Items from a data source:
_ _ _ _

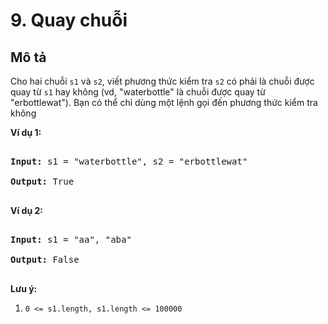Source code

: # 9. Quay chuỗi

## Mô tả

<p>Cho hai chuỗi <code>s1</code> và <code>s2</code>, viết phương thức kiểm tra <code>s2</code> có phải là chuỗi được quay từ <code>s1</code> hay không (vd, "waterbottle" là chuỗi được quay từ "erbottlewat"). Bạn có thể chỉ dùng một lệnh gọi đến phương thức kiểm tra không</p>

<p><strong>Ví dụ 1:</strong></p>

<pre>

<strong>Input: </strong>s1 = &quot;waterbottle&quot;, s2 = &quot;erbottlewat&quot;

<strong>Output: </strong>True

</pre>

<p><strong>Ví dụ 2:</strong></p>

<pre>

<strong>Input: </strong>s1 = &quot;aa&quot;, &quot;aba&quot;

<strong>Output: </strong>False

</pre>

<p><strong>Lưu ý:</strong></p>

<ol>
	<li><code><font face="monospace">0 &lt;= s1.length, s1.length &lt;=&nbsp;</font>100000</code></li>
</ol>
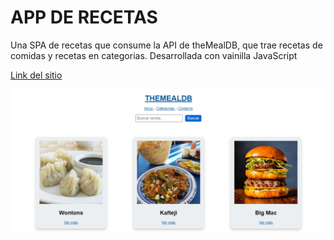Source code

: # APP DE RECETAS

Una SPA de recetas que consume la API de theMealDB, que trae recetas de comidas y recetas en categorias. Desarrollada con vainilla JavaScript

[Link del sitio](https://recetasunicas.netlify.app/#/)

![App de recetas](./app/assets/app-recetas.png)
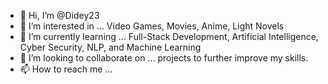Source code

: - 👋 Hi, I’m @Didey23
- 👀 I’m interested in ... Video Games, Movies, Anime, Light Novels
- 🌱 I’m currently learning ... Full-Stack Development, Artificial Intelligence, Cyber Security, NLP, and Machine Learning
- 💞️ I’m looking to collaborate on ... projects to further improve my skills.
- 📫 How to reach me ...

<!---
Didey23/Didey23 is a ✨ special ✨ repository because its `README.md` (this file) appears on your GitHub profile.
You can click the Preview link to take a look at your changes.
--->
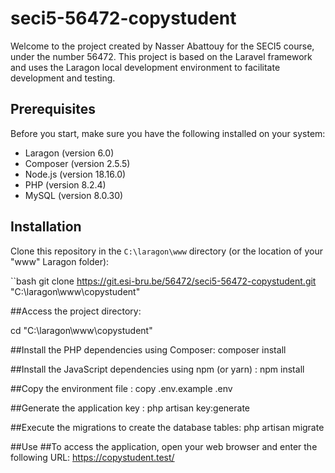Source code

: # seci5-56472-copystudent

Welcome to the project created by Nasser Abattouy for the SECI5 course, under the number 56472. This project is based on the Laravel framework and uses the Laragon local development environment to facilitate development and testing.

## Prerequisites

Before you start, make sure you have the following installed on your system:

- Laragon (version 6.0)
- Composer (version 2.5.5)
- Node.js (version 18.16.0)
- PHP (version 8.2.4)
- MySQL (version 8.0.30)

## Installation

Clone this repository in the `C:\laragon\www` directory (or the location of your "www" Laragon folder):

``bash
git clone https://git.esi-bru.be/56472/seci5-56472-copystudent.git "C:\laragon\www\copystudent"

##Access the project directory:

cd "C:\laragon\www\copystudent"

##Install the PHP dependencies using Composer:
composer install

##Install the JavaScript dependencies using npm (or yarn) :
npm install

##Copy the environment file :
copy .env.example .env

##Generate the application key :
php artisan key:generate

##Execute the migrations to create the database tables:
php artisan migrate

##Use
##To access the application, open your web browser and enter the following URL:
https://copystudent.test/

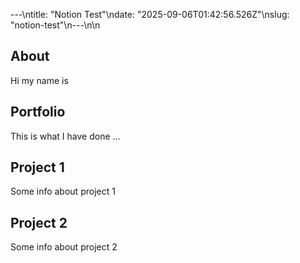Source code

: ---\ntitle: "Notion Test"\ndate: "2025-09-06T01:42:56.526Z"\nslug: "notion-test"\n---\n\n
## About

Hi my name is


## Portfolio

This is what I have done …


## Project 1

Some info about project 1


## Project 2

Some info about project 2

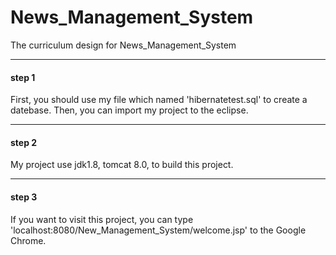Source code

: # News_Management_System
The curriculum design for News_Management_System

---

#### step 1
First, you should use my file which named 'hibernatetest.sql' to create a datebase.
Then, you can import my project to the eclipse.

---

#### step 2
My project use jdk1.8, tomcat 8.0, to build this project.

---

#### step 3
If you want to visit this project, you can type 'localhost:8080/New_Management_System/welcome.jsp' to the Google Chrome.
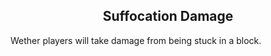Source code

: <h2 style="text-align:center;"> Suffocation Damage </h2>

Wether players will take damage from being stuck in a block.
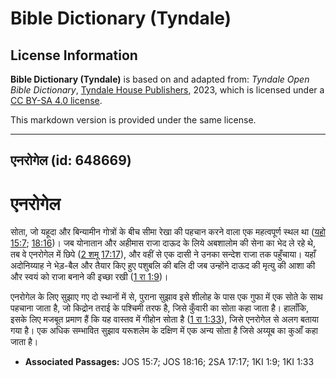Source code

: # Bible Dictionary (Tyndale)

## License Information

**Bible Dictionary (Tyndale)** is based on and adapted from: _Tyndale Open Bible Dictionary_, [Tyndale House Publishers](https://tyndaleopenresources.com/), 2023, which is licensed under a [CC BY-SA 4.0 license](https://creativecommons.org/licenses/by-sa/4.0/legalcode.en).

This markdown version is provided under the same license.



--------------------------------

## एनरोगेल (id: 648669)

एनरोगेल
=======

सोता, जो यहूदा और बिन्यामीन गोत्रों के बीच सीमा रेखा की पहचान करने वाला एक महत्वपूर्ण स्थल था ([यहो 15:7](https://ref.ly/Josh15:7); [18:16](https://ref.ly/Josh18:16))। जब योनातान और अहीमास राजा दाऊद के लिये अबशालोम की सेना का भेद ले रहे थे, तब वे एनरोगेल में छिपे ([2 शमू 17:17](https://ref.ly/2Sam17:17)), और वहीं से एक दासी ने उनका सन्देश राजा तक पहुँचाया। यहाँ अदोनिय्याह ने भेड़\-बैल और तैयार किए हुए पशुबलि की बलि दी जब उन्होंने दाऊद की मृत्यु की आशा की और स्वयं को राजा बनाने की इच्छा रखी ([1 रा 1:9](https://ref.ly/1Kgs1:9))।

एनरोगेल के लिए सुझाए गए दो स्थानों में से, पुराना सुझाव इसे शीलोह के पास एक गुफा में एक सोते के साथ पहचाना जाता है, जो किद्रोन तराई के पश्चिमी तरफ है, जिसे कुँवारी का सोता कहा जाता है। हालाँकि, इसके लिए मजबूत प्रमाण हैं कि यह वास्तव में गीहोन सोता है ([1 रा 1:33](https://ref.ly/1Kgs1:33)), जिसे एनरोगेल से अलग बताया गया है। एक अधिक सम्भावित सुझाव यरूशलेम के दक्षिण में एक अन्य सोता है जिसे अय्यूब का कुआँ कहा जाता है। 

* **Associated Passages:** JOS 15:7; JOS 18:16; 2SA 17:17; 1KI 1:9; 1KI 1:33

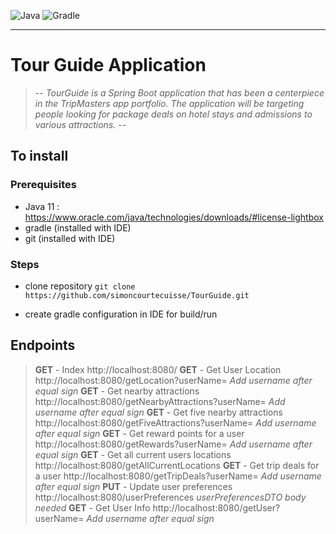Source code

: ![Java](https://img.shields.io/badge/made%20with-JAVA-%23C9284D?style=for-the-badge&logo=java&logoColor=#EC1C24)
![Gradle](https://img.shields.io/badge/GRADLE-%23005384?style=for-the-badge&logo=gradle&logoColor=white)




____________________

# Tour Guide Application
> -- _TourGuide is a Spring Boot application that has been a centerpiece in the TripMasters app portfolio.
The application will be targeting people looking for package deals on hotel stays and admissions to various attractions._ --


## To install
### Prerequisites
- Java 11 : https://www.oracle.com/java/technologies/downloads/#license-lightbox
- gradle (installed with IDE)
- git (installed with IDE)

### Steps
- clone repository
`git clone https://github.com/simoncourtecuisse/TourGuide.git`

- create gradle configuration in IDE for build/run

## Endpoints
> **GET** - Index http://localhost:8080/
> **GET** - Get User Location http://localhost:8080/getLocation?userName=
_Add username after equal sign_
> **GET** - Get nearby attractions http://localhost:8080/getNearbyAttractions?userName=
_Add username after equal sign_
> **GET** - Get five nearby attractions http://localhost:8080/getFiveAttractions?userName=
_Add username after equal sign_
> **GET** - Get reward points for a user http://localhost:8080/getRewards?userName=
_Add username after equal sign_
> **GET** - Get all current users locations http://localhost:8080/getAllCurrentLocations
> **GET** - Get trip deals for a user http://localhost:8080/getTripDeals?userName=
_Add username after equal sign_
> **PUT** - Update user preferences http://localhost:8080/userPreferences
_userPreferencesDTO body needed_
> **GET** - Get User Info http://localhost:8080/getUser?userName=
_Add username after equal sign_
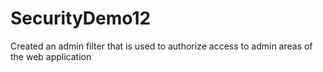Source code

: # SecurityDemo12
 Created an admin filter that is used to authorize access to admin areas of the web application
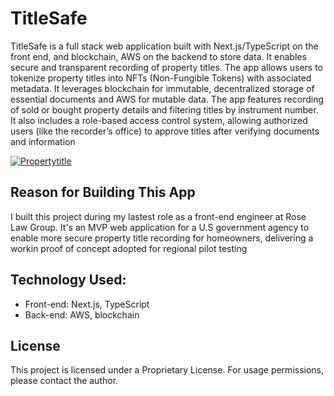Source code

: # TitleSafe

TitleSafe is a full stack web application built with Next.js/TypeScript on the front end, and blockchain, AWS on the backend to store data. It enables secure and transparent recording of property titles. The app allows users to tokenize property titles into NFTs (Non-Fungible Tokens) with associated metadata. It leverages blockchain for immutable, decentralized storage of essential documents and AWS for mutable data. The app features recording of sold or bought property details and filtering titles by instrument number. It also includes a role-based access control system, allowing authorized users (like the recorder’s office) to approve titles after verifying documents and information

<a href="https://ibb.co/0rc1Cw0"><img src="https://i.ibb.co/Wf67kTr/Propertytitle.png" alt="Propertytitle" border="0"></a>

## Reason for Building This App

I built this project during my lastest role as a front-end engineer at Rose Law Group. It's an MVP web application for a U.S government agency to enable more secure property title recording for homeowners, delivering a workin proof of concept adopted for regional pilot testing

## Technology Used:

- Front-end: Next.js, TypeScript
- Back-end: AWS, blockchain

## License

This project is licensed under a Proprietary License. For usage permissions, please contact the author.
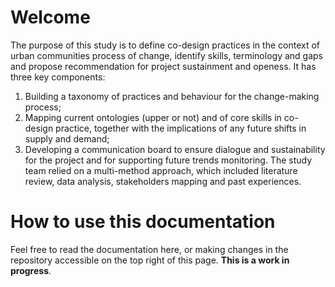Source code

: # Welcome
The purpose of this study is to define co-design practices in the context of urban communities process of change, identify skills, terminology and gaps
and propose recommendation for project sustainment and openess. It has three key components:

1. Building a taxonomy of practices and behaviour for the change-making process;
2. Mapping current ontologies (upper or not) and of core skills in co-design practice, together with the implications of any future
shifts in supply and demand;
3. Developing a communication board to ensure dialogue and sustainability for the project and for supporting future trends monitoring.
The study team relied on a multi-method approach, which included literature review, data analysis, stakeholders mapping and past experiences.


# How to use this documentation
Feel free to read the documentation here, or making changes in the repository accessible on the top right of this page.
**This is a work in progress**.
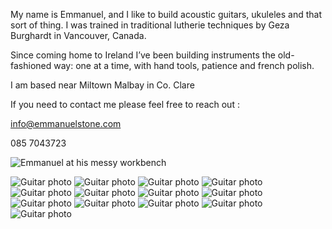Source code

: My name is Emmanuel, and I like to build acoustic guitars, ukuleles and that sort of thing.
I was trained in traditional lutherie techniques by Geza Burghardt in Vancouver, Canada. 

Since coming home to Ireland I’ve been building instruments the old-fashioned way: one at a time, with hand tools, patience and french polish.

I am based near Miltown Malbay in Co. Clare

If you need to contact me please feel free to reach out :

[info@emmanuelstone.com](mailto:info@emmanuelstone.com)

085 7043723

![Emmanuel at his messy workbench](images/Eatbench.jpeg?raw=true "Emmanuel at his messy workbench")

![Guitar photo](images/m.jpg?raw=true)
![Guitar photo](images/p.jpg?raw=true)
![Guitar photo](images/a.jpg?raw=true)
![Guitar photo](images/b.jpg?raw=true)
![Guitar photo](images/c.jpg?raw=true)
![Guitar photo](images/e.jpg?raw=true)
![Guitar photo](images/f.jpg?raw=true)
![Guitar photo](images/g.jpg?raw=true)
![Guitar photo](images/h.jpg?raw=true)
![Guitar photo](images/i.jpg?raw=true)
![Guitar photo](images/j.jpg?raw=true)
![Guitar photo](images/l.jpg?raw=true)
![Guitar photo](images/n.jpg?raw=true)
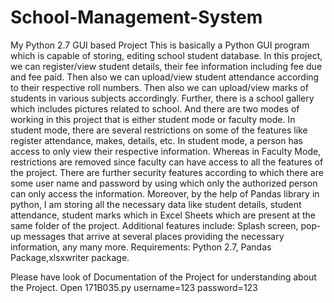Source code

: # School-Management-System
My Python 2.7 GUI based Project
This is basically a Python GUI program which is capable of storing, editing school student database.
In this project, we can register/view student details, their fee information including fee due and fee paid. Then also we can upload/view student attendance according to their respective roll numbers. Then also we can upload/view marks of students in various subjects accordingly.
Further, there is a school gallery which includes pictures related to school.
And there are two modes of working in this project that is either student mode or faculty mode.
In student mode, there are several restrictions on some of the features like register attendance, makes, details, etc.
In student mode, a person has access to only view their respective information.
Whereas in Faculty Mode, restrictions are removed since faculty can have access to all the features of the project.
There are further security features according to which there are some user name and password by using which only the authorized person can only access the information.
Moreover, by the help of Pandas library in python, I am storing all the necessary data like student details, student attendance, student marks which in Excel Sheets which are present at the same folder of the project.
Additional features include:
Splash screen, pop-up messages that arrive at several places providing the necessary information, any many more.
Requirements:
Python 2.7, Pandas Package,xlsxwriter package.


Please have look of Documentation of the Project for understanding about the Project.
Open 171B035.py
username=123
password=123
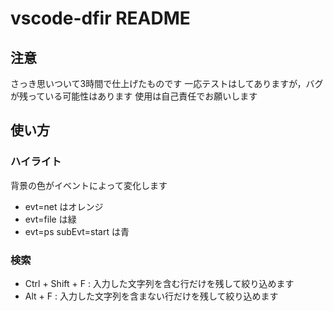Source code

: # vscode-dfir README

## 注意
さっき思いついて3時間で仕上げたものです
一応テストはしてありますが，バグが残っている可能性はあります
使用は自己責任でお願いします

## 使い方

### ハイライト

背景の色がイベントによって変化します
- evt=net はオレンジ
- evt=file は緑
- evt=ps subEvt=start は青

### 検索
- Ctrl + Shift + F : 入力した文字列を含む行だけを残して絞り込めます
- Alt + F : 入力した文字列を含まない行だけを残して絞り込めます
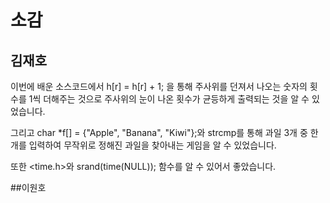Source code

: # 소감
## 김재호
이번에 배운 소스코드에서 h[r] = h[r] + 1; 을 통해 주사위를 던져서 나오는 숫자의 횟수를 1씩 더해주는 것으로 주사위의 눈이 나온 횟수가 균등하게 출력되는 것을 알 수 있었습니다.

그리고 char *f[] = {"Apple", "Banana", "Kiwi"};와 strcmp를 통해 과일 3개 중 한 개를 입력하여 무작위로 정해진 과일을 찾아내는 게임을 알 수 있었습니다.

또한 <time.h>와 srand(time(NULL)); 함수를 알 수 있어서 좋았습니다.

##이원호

_ _ _ _

About this task: Your answer should consist solely of the lines above from the line with "- Index http://localhost:8080/" to the line with "users locations http://localhost:8080/getAllCurrentLocations", both included, reproduced exactly.

Response for this exercise:
> **GET** - Index http://localhost:8080/
> **GET** - Get User Location http://localhost:8080/getLocation?userName=
_Add username after equal sign_
> **GET** - Get nearby attractions http://localhost:8080/getNearbyAttractions?userName=
_Add username after equal sign_
> **GET** - Get five nearby attractions http://localhost:8080/getFiveAttractions?userName=
_Add username after equal sign_
> **GET** - Get reward points for a user http://localhost:8080/getRewards?userName=
_Add username after equal sign_
> **GET** - Get all current users locations http://localhost:8080/getAllCurrentLocations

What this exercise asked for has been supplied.